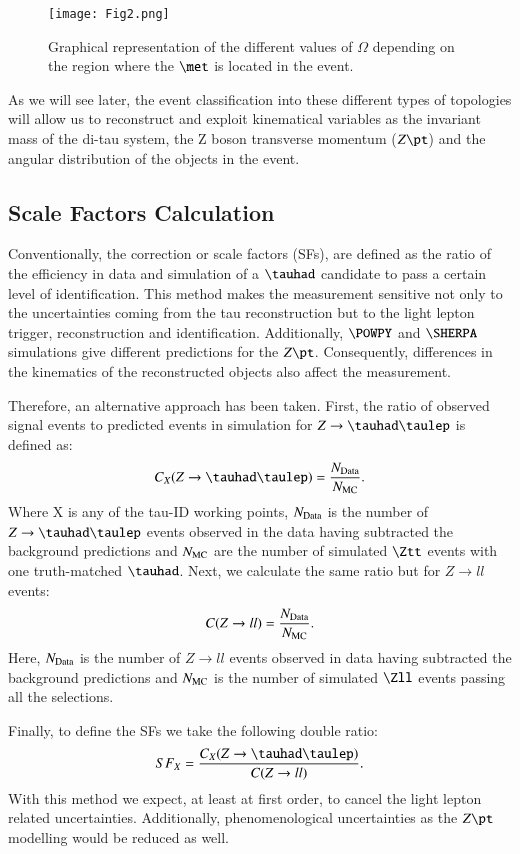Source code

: \begin{figure}[htbp]
	\centering
	\texttt{[image: Fig2.png]}
	\caption{Graphical representation of the different values of $\Omega$ depending on the region where the $\met$ is located in the event.}
	\label{Fig2}
\end{figure}
As we will see later, the event classification into these different types of topologies will allow us to reconstruct and exploit kinematical variables as the invariant mass of the di-tau system, the Z boson transverse momentum ($Z\pt$) and the angular distribution of the objects in the event.

\subsection{Scale Factors Calculation}
Conventionally, the correction or scale factors (SFs), are defined as the ratio of the efficiency in data and simulation of a $\tauhad$ candidate to pass a certain level of identification. This method makes the measurement sensitive not only to the uncertainties coming from the tau reconstruction but to the light lepton trigger, reconstruction and identification. Additionally, $\POWPY$ and $\SHERPA$ simulations give different predictions for the $Z\pt$. Consequently, differences in the kinematics of the reconstructed objects also affect the measurement.

Therefore, an alternative approach has been taken. First, the ratio of observed signal events to predicted events in simulation for $Z\to\tauhad\taulep$ is defined as:
\begin{equation}
	C_{X}(Z\to\tauhad\taulep)=\frac{\NData}{\NMC}.
\end{equation}
Where X is any of the tau-ID working points, $N_{\text{Data}}$ is the number of $Z\to\tauhad\taulep$ events observed in the data having subtracted the background predictions and $N_{\text{MC}}$ are the number of simulated $\Ztt$ events with one truth-matched $\tauhad$. Next, we calculate the same ratio but for $Z\to ll$ events:
\begin{equation}
C(Z\to ll)=\frac{N_{\text{Data}}}{N_{\text{MC}}}.
\end{equation}
Here, $N_{\text{Data}}$ is the number of $Z\to ll$ events observed in data having subtracted the background predictions and $N_{\text{MC}}$ is the number of simulated $\Zll$ events passing all the selections.

Finally, to define the SFs we take the following double ratio:
\begin{equation}
SF_{X}=\frac{C_{X}(Z\to\tauhad\taulep)}{C(Z\to ll)}.
\end{equation}
With this method we expect, at least at first order, to cancel the light lepton related uncertainties. Additionally, phenomenological uncertainties as the $Z\pt$ modelling would be reduced as well.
◇ ◇ ◇
→ **WHAT YOU SHOULD DO**:
Pull every line that holds the string "subtracted" out of the records.

→ **RESULT OF THE EXERCISE**:
Where X is any of the tau-ID working points, $N_{\text{Data}}$ is the number of $Z\to\tauhad\taulep$ events observed in the data having subtracted the background predictions and $N_{\text{MC}}$ are the number of simulated $\Ztt$ events with one truth-matched $\tauhad$. Next, we calculate the same ratio but for $Z\to ll$ events:
Here, $N_{\text{Data}}$ is the number of $Z\to ll$ events observed in data having subtracted the background predictions and $N_{\text{MC}}$ is the number of simulated $\Zll$ events passing all the selections.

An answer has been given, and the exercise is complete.